*** MATERIAL FOR THE TASK Section Begins ***

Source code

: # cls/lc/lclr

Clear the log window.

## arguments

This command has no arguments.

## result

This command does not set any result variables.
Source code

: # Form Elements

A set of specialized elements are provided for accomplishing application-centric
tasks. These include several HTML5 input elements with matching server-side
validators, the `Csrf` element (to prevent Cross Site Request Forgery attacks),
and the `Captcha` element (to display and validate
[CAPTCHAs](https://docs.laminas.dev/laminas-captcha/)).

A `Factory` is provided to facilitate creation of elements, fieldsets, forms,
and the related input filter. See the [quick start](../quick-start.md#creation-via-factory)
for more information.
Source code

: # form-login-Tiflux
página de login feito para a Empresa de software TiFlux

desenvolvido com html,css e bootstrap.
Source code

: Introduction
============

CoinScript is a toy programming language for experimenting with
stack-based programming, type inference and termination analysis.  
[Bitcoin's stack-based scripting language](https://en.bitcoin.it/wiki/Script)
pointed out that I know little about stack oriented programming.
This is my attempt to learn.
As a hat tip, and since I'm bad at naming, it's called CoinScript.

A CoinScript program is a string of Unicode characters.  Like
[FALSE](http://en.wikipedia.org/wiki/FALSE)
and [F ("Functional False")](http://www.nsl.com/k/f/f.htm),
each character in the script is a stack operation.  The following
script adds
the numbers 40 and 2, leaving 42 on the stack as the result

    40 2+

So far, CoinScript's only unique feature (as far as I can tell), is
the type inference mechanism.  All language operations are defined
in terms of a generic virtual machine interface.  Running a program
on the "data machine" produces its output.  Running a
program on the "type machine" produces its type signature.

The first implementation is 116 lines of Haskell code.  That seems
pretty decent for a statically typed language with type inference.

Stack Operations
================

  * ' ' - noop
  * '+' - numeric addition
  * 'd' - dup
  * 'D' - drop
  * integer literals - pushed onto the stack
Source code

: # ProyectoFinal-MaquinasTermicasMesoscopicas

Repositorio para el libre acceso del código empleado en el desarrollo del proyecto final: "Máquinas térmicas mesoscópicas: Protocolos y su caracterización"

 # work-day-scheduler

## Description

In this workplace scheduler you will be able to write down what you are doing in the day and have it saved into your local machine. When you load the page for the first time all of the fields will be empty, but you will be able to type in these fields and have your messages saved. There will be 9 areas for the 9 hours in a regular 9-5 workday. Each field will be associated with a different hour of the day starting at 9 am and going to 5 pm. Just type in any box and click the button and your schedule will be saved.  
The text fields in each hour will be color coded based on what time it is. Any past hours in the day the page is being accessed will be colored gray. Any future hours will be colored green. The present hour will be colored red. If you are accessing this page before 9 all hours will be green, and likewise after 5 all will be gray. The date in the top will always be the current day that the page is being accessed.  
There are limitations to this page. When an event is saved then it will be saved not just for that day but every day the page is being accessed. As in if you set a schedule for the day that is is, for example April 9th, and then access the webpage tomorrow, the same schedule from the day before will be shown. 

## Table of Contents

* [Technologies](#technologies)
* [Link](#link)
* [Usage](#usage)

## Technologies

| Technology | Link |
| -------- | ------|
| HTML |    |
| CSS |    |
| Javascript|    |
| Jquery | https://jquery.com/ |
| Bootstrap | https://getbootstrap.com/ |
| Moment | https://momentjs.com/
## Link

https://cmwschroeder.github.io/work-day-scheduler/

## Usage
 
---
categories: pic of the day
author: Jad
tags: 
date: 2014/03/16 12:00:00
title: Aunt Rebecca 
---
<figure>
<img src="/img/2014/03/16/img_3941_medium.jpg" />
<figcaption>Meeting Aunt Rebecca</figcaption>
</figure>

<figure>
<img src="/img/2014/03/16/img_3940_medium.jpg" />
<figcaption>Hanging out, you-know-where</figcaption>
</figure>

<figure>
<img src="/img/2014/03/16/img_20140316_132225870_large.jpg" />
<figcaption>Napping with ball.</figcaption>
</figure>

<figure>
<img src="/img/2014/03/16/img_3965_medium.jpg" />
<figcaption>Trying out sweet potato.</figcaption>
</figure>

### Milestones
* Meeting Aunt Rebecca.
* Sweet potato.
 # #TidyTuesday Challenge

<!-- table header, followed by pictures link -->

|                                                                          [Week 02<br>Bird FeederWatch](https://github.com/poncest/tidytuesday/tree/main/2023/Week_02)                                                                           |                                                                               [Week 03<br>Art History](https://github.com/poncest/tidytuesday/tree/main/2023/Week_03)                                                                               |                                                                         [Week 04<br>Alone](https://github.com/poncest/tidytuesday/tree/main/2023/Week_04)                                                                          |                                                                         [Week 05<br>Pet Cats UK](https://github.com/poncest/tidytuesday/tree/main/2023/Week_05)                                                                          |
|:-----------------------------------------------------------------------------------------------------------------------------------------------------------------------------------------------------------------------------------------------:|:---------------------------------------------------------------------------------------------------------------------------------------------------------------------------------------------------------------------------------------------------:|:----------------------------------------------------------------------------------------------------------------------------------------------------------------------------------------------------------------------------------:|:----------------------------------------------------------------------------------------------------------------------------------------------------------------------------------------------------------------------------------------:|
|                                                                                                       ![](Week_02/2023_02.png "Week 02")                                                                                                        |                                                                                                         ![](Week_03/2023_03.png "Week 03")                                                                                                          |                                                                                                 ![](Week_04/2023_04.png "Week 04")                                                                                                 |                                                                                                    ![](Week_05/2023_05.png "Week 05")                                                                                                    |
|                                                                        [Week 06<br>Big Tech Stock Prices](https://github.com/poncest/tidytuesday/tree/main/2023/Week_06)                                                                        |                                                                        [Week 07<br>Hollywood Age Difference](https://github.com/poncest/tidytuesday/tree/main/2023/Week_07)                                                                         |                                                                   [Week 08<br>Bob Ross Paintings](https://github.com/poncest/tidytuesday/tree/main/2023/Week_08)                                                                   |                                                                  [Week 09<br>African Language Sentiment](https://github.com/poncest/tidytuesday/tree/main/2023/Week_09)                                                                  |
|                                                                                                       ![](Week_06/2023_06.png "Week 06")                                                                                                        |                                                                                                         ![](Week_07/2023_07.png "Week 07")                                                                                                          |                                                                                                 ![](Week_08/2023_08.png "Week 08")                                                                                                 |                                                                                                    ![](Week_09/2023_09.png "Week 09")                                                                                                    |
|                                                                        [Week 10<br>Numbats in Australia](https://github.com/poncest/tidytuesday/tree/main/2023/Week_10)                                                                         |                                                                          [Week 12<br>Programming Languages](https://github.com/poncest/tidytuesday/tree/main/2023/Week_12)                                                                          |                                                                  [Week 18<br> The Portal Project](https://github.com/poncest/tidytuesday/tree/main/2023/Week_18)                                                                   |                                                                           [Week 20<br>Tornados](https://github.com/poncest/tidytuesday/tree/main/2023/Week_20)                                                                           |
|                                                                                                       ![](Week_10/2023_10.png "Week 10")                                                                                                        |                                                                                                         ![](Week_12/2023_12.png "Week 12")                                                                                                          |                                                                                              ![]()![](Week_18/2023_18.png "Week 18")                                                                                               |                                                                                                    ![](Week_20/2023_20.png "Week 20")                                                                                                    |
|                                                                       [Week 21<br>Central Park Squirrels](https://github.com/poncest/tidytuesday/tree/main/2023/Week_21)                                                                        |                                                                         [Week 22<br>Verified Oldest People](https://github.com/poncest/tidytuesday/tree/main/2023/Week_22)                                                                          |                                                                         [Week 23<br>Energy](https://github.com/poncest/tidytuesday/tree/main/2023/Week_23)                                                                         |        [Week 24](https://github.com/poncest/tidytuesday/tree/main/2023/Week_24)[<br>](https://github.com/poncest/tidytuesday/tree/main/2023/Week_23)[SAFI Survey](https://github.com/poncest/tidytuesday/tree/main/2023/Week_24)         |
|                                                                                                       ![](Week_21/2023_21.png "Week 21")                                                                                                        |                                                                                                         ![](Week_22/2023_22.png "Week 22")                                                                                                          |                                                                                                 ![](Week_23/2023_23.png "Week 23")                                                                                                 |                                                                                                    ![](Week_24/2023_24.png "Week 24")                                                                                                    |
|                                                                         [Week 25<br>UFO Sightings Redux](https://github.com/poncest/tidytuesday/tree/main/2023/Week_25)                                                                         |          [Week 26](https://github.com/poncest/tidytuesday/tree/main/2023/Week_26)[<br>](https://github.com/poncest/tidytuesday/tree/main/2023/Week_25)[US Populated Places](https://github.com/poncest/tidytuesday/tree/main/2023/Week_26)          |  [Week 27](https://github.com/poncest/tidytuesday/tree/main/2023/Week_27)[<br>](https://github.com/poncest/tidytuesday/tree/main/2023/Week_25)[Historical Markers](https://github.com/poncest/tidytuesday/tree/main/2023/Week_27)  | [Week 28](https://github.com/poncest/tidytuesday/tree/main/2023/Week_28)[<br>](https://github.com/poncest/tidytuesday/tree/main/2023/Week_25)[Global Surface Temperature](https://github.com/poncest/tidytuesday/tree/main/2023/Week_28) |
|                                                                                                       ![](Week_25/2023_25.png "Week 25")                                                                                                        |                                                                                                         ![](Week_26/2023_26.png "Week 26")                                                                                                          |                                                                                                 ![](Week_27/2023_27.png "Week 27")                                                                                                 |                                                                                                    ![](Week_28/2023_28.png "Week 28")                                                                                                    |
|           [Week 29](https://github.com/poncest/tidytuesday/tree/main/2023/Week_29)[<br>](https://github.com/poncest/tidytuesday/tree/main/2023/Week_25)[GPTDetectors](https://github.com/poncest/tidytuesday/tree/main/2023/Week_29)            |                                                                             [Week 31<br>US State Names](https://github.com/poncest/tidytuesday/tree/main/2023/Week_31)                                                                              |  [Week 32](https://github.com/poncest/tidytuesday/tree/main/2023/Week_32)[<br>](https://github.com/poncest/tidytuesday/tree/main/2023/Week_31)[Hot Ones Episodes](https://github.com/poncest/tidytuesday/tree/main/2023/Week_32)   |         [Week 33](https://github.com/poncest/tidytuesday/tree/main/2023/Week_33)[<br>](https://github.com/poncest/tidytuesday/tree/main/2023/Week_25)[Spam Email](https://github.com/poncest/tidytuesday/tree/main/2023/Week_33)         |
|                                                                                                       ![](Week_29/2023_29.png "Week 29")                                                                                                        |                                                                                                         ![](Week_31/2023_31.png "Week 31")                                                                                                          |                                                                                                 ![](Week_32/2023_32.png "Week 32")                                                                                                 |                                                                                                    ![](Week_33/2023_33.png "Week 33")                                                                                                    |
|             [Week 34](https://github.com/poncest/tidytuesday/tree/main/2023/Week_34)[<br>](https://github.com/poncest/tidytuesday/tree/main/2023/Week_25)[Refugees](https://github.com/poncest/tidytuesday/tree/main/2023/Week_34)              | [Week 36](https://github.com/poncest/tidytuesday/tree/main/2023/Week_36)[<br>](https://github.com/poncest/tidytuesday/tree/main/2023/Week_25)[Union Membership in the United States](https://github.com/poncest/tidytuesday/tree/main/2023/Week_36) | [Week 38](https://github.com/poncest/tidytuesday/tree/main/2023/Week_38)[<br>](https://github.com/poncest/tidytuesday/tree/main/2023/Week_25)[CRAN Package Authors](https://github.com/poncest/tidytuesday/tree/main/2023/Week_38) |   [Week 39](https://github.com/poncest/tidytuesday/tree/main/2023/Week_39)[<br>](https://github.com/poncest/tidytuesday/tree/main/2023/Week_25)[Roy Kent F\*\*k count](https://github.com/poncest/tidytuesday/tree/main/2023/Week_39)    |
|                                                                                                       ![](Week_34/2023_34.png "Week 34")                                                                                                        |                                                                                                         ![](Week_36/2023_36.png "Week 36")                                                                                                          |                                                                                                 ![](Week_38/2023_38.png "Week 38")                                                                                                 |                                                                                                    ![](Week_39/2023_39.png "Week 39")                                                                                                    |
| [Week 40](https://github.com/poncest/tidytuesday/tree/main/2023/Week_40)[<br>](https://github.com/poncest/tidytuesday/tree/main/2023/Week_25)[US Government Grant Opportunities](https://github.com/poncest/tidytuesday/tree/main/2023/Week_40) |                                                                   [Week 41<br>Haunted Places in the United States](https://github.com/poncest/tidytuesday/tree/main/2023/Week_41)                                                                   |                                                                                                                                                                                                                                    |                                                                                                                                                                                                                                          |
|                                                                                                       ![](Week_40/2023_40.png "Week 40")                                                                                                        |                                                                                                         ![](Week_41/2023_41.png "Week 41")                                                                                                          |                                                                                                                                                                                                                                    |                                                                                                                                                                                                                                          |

*** MATERIAL FOR THE TASK Section Ends ***

**TASK INSTRUCTIONS**
Determine the number of lines in the entries that hold the string "Running"; write that number and nothing else.

**ANSWER BOX**
2